Asking for direction how can I detect invalid graphs. I was thinking about taking the spanning-tree query result, and programmatically iterating the nodes and checking for the constraints. for example:

1. Finding the parent (where all his out relation are has_child and all the in relations are has_parent), and the
If no such node, the graph is invalid
2. For all other nodes, check if it has has_parent/has_child pair relation to the parent node, and no another relations.

But maybe there is a simpler solution just by using query only, or another by a transformation of the graph representation to be known problem with well know algorithm (kruskal, Dijkstra, whatever).

P.S.
Thanks!

Do you have one graph by database of several graphs in the same database?

What I would do is write as many queries for each check to do, then apply those queries to each graph. I think it would be more efficient.

Regards,
Cobra

I agree with @Cobra. You can write individual queries to detect each of the invalid conditions you enumerated above. You can add remediate steps to each script since you will know the specific invalid condition that script is addressing.
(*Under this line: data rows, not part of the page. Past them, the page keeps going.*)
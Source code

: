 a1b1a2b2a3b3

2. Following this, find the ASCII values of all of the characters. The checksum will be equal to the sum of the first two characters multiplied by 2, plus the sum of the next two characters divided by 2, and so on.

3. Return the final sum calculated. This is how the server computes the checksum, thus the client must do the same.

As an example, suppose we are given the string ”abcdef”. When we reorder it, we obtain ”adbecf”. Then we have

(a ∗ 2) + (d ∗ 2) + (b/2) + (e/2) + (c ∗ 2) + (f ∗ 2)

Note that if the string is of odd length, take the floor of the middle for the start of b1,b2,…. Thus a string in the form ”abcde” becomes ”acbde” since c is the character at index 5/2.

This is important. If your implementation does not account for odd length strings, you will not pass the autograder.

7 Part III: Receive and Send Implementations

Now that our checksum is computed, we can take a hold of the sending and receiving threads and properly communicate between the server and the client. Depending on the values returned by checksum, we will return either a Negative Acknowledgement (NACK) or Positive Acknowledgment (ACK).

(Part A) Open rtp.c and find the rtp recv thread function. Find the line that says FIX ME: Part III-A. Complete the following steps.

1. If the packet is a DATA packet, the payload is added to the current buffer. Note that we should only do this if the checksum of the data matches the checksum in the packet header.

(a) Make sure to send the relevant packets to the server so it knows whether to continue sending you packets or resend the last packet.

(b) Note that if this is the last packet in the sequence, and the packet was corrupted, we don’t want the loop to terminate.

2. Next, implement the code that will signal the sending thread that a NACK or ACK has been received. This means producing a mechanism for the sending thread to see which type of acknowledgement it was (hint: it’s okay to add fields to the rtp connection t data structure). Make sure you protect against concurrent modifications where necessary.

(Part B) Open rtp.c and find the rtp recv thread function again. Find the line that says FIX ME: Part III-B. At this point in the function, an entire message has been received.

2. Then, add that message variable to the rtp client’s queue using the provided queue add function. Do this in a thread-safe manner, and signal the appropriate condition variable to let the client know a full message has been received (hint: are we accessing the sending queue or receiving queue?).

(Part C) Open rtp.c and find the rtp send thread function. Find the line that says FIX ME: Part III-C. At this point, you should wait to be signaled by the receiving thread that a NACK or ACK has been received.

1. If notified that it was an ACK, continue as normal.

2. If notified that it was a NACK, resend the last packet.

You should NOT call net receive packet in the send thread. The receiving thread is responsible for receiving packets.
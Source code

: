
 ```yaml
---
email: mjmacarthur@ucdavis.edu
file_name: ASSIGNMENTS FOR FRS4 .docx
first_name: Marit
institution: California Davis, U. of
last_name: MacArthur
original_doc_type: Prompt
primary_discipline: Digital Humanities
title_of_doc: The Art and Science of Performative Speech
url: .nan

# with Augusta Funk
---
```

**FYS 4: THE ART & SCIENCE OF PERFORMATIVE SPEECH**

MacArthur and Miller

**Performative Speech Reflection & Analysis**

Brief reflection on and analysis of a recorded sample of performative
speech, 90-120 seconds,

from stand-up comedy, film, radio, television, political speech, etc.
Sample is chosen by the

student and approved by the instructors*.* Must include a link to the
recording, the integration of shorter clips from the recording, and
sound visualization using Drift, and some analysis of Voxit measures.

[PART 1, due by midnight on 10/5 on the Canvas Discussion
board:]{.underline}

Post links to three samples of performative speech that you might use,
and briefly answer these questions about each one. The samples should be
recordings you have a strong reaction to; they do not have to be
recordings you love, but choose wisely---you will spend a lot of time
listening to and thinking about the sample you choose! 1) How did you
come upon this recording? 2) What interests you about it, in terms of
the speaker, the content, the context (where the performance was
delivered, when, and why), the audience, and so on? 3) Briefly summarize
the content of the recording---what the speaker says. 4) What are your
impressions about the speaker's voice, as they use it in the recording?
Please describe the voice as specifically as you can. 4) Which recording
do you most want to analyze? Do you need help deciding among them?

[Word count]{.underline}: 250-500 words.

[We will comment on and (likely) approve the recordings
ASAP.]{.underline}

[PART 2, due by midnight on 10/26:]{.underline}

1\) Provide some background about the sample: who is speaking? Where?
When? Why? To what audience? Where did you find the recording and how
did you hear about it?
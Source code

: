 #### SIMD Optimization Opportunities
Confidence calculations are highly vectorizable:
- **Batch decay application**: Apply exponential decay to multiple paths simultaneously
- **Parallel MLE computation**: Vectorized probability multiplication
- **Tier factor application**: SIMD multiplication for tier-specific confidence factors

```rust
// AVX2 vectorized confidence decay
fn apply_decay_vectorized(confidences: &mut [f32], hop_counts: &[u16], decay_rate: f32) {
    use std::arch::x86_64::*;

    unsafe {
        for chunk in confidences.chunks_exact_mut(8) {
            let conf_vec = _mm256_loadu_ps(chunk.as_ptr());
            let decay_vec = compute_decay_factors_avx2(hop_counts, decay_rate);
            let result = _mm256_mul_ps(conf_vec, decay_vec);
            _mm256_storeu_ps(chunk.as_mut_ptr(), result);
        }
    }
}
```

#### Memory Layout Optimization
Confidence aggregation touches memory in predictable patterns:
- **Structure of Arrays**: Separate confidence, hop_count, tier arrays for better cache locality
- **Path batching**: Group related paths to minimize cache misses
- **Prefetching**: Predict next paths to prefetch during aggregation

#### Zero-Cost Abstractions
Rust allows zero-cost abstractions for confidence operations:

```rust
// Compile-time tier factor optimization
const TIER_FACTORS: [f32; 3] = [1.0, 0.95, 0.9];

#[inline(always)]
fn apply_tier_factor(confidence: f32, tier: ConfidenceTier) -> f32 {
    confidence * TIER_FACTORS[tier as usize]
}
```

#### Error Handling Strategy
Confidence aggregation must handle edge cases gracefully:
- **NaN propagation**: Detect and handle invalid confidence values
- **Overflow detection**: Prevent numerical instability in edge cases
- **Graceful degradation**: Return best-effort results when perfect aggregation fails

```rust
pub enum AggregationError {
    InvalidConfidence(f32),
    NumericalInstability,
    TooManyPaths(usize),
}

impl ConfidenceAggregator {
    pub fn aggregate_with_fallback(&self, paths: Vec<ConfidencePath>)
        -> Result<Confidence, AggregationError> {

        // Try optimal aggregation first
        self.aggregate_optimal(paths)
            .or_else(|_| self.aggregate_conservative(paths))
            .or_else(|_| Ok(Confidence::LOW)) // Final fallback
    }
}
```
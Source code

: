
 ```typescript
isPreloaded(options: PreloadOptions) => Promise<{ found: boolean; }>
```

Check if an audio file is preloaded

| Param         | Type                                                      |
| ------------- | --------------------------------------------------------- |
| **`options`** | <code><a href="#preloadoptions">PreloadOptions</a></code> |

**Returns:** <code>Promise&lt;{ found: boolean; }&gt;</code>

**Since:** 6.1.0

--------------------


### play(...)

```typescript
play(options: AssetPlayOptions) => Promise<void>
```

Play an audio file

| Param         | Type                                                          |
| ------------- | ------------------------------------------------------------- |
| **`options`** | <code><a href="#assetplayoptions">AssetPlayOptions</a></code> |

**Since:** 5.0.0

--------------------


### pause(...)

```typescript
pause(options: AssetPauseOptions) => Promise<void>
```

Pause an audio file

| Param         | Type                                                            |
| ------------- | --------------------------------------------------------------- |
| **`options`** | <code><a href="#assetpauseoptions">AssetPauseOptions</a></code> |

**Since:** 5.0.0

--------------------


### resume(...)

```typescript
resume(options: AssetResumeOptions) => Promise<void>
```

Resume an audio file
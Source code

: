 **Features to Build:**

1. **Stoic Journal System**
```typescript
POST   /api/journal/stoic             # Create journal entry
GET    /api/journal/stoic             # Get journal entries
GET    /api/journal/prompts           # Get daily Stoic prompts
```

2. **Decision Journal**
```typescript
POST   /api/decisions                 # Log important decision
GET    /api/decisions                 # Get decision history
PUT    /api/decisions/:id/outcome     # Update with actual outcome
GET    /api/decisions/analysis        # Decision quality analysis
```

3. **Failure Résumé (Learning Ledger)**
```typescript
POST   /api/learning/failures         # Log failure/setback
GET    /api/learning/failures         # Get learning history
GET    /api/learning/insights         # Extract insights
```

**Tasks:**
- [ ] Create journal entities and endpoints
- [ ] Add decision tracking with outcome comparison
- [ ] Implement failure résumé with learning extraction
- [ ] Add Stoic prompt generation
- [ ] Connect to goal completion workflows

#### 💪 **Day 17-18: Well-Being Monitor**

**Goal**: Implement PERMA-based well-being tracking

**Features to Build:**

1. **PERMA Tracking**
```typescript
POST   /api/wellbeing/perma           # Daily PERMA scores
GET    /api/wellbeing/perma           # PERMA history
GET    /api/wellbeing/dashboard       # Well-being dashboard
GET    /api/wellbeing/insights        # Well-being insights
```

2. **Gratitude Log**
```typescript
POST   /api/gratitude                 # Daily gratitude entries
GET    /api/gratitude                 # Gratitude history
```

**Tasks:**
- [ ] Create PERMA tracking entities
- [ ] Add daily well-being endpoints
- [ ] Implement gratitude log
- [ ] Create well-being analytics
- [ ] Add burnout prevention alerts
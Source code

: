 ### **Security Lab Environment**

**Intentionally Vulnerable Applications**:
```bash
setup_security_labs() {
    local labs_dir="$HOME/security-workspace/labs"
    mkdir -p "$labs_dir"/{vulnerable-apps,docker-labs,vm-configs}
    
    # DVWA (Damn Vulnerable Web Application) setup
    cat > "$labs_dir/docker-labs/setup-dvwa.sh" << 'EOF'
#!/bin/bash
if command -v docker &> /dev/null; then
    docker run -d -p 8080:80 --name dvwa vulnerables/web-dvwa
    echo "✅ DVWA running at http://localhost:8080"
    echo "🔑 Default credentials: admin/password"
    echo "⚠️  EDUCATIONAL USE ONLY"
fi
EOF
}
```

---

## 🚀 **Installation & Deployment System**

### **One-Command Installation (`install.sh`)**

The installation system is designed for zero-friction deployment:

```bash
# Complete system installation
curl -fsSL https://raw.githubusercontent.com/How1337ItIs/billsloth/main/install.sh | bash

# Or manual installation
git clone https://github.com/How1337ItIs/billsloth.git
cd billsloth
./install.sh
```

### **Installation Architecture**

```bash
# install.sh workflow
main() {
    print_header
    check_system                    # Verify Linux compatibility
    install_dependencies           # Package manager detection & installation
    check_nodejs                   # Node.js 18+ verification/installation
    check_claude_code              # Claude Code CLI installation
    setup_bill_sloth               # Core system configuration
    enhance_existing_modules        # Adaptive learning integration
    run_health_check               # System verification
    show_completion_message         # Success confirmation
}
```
As an example using the scenario you highlighted in your screenshot, you are looking for a node that has more than one incoming HAS_CHILD relationships. This represents a node with multiple parents.

match(n)<-[:HAS_CHILD]-(m)
with n, count(m) as noOfParents
where noOfParents > 1
return n

Based on your model, a node can also have multiple parents if it has more than one outgoing HAS_PARENT relationship, which is invalid. You can write a query to detect this relation as well.

Write a script for each invalid scenario.

Btw, if you want to create one query that identifies all invalid scenarios to give you a consolidated report, you can string them together using the UNION clause. The example below shows two; add as many as needed.

Call {
match(n)<-[:HAS_CHILD]-(m)
with n, count(m) as noOfParents
where noOfParents > 1
return id(n) as id , ‘multiple incoming HAS_CHILD relationships’ as cause
UNION
match(m)<-[:HAS_PARENT]-(n)
with n, count(m) as noOfParents
where noOfParents > 1
return id(n) as id , ‘multiple outgoing HAS_PARENT relationships’ as cause
}
return id, cause

Thanks. I could write conditions per case even without Neo4J. This is what I'm trying to avoid. There are much more "invalid" cases than "valid" cases.

In my head I looks like define some rules for valid case, and then just do A-B where A is a set of allgraphs and B is set of valid graphs.